◆ **GOAL OF THE EXERCISE**
From the line containing "## Criterios de Aceptación" down to the line containing "- **Compliance**: Cumplimiento" in the records below, reproduce every line exactly, ends included, and omit all others.

Items from a data source
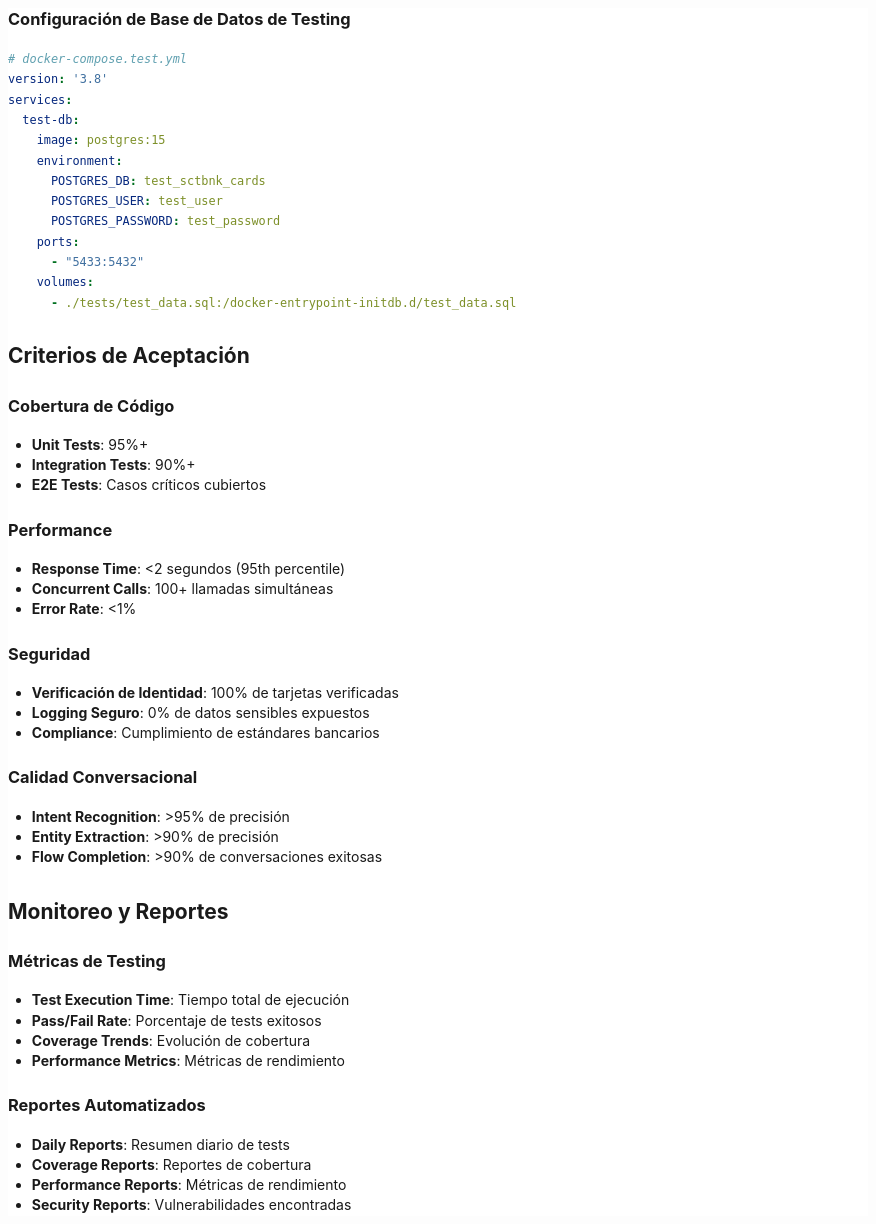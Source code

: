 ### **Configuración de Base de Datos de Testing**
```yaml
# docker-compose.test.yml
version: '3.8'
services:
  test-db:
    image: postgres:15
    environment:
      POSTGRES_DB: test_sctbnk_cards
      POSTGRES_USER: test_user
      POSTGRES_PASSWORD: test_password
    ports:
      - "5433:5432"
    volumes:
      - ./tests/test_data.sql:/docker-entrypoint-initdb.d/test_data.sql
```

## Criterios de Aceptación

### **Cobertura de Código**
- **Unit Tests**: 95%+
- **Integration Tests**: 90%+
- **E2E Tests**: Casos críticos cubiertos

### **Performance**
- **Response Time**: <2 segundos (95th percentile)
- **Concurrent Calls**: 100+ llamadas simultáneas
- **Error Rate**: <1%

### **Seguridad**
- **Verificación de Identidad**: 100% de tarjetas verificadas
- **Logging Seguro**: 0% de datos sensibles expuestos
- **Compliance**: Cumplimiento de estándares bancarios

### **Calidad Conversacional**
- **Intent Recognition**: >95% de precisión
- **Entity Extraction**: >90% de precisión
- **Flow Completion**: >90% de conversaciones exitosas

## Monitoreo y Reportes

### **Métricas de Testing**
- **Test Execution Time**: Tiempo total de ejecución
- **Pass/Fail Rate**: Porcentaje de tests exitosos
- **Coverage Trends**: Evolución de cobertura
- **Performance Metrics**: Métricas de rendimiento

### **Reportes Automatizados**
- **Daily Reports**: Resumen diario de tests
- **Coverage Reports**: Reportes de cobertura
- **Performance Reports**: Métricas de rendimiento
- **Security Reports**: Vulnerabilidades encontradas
* * *
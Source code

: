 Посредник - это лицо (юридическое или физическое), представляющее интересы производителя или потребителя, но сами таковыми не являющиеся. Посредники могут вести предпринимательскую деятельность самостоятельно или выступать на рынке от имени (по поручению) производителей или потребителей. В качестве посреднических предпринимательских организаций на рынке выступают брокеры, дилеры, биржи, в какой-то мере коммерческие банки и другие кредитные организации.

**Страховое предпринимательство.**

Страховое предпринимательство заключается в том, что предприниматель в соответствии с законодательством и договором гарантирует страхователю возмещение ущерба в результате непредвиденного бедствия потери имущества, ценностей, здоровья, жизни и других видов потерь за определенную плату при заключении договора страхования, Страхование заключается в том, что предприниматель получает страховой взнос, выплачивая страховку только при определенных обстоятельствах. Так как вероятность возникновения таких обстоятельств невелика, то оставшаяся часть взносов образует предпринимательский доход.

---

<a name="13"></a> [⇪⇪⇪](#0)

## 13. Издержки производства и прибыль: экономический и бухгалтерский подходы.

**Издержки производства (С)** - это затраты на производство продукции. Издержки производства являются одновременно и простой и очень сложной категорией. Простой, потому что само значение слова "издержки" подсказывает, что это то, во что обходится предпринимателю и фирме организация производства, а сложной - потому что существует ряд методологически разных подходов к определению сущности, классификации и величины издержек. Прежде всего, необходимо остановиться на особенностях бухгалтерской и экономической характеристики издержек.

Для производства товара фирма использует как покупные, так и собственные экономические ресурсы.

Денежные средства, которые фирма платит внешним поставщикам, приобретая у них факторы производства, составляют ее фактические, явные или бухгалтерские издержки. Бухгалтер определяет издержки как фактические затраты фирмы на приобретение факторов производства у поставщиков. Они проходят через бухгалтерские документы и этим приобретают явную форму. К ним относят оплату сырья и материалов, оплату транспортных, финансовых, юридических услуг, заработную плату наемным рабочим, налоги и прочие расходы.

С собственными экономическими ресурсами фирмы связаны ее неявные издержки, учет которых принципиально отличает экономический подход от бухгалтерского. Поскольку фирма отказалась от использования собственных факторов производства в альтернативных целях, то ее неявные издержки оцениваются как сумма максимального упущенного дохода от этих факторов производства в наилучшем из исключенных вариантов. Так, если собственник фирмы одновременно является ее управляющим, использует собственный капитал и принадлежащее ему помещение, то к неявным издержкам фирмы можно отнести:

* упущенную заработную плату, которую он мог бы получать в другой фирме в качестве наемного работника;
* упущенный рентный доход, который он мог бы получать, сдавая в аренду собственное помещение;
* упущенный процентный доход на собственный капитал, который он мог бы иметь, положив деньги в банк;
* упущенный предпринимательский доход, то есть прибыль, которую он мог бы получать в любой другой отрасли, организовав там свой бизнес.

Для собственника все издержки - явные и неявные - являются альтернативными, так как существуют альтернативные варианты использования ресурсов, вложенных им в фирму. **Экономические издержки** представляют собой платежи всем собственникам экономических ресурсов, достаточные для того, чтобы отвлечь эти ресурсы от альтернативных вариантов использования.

◆ **RESPONSE**
## Criterios de Aceptación

### **Cobertura de Código**
- **Unit Tests**: 95%+
- **Integration Tests**: 90%+
- **E2E Tests**: Casos críticos cubiertos

### **Performance**
- **Response Time**: <2 segundos (95th percentile)
- **Concurrent Calls**: 100+ llamadas simultáneas
- **Error Rate**: <1%

### **Seguridad**
- **Verificación de Identidad**: 100% de tarjetas verificadas
- **Logging Seguro**: 0% de datos sensibles expuestos
- **Compliance**: Cumplimiento de estándares bancarios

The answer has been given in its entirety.